We hiked a lot during the early years. Then we began a family and hiking got relegated to almost never. Eventually my pack was sold in a garage sale with other debris from our former life.
Brad and I are celebrating an anniversary this week. (Happy anniversary Sweetie!) Our relationship is now older than either of us were when we were married. The ride has been awesome. This past Sunday he bought me a new backpack. It is shiny and new and red, with lots of bells and whistles.
I was asked recently why I would willingly separate myself from creature comforts and civilization to get dirty and live out of a pack. I have several heartfelt answers: Because I feel renewed and self-sufficient when I test my limits and find that I am stronger and more resilient than I imagined. Because I’ve connected deeply with people and nature by walking off the beaten path. Because I’ve seen sights that no one can possibly experience until they’ve gone far into the wilderness: The aurora borealis reflecting off a finger lake in the wilds of Minnesota, a blood-red moon rising from the ocean on a windswept beach (empty except for the few of us), that same beach littered with giant whelk shells after a storm, the night sky white with stars, baby alligators and their mama, ancient Indian runes on cave walls, a sunrise reflected in a golden mist hovering over crystal clear water.

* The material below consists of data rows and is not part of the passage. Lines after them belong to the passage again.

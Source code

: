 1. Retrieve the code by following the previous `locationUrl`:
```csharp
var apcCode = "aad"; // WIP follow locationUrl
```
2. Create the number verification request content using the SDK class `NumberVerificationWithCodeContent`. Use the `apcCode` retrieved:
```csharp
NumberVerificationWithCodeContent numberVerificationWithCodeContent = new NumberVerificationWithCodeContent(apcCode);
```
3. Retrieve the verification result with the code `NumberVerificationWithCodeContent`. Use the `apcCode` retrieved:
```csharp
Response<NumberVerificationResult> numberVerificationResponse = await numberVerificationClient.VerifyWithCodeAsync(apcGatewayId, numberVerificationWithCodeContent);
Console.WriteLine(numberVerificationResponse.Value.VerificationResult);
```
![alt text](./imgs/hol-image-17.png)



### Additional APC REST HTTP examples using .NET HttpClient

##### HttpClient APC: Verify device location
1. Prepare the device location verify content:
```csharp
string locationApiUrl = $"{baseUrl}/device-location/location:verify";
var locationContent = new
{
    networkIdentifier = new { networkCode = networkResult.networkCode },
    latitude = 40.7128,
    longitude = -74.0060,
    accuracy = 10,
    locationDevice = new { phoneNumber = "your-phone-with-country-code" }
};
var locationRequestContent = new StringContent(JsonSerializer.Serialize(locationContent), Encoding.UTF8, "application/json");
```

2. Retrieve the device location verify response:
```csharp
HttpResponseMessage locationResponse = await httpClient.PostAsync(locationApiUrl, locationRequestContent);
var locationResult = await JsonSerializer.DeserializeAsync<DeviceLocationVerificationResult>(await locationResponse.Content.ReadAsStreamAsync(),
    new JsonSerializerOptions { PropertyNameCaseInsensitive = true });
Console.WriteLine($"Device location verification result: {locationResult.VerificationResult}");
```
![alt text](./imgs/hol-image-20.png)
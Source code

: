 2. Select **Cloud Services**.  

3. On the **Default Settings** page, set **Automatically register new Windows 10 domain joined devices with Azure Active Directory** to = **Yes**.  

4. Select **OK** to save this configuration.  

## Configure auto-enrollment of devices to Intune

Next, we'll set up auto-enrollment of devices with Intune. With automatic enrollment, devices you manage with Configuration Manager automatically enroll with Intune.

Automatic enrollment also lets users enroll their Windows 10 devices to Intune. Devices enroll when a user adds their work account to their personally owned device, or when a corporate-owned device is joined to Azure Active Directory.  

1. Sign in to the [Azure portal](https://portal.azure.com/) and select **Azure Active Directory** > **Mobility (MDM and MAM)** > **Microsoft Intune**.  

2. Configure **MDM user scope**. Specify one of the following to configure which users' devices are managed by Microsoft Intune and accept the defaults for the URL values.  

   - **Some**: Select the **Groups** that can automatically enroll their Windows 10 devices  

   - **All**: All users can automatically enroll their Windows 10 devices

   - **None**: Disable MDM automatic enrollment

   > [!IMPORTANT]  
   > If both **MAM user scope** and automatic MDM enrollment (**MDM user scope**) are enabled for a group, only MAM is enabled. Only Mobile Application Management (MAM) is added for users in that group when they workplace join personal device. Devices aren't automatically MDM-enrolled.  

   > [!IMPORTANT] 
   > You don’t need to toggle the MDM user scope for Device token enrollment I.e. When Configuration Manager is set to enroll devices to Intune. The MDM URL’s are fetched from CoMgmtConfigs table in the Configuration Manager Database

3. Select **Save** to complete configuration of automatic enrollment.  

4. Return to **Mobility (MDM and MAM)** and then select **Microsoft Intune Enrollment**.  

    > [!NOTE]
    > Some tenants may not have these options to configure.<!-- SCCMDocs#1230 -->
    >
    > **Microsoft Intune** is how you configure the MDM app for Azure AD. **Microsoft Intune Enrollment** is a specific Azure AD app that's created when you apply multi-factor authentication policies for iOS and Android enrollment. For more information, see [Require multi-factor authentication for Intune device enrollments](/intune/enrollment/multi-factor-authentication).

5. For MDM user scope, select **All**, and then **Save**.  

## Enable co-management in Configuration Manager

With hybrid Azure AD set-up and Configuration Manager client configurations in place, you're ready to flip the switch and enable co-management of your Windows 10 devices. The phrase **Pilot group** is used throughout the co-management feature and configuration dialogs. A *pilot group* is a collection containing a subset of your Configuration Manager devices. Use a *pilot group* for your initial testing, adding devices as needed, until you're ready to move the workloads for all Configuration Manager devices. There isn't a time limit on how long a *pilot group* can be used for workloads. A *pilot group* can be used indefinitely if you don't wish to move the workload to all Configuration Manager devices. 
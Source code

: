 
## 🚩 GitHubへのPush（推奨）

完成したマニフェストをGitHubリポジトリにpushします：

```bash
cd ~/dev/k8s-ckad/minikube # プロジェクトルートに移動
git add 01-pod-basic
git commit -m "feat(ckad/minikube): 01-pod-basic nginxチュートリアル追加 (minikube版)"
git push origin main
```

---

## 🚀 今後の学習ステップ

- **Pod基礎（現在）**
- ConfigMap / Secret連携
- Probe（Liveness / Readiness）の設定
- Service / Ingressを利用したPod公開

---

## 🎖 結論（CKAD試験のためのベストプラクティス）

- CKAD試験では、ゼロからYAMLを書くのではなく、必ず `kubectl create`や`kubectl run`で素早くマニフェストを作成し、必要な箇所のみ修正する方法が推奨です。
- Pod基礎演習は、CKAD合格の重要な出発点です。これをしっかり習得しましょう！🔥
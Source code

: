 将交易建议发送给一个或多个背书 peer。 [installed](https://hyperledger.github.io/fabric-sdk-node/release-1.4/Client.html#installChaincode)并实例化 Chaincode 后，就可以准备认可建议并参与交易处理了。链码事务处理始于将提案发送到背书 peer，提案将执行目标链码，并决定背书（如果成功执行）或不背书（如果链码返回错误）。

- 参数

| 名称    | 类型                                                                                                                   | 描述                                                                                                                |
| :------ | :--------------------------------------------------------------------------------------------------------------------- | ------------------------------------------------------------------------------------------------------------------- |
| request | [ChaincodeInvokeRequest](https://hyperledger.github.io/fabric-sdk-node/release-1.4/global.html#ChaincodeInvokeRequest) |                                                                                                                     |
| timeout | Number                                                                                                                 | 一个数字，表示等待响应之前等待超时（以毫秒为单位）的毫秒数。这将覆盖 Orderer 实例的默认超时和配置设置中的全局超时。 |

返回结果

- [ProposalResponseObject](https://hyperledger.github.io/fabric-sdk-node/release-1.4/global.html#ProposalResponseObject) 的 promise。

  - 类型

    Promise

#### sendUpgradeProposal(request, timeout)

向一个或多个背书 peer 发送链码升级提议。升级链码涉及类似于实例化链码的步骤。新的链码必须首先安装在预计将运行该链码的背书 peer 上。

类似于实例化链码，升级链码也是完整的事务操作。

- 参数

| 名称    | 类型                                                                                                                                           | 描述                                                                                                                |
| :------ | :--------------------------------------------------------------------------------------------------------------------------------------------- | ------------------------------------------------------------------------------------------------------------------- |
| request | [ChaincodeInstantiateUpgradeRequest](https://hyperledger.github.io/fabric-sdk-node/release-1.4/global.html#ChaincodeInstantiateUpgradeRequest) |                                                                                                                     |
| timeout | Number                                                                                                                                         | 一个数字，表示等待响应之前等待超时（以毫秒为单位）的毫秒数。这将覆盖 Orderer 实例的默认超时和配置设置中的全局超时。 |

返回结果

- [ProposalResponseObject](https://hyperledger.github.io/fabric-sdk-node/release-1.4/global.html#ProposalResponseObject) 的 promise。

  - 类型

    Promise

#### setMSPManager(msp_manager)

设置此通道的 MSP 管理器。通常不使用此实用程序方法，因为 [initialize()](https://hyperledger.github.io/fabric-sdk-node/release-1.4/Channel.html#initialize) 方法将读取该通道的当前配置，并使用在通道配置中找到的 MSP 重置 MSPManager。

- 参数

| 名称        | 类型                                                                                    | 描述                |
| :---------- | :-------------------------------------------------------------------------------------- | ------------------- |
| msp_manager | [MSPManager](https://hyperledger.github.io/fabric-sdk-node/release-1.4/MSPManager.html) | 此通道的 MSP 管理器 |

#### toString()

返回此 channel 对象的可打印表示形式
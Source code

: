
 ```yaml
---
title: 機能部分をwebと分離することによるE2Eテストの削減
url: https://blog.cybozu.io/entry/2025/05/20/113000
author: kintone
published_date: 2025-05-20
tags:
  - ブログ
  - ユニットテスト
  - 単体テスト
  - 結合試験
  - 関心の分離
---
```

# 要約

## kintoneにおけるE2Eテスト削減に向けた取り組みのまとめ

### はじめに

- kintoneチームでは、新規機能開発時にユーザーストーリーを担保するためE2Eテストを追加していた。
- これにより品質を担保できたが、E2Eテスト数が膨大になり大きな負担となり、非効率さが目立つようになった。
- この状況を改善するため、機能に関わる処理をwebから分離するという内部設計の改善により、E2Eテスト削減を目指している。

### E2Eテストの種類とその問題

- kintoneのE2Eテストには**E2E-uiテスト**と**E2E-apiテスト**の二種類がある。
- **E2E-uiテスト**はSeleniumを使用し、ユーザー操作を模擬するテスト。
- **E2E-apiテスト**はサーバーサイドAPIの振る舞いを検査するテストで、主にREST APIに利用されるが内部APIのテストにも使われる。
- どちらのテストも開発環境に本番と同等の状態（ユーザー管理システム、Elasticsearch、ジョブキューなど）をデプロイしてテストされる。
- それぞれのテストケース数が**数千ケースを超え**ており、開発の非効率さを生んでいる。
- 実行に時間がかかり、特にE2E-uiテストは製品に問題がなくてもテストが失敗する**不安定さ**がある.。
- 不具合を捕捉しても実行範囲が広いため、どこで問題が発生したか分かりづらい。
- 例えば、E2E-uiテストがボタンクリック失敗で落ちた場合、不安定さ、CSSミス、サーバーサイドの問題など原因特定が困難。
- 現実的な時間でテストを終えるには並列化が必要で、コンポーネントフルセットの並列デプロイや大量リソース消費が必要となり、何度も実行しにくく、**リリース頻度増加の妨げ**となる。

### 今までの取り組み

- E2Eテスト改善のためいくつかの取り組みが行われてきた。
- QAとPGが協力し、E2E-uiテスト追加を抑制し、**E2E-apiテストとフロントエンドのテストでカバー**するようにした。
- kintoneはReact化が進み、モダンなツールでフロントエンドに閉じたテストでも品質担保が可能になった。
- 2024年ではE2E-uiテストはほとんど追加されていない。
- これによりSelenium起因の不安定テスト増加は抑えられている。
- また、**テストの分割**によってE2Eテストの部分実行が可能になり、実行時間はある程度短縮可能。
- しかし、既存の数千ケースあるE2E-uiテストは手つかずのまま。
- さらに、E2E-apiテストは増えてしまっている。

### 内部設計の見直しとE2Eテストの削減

A new backpack represents new journeys. On the short list: overnights to the Smokey Mountains, a portion of the Appalachian Trail, the Big South Fork. On the longer list: walking the El Camino de Santiago, a 500 mile pilgrimage from France into Spain.
I’ve come to understand lately that, as important as healthy eating is, it isn’t about the food. It is about living a life that is deeply satisfying and fulfilling, where you can have new dreams that require daring, adventure and stamina to carry out. The truth is that in order to get there, you have to have a body to carry you. And if you want to enjoy the ride, you must care for the body and the soul that resides there. For me, hiking does both.
May you dream, and dream deeply. Then, may you have the courage to live your dreams. May your body be strong and resilient, and may your soul be renewed.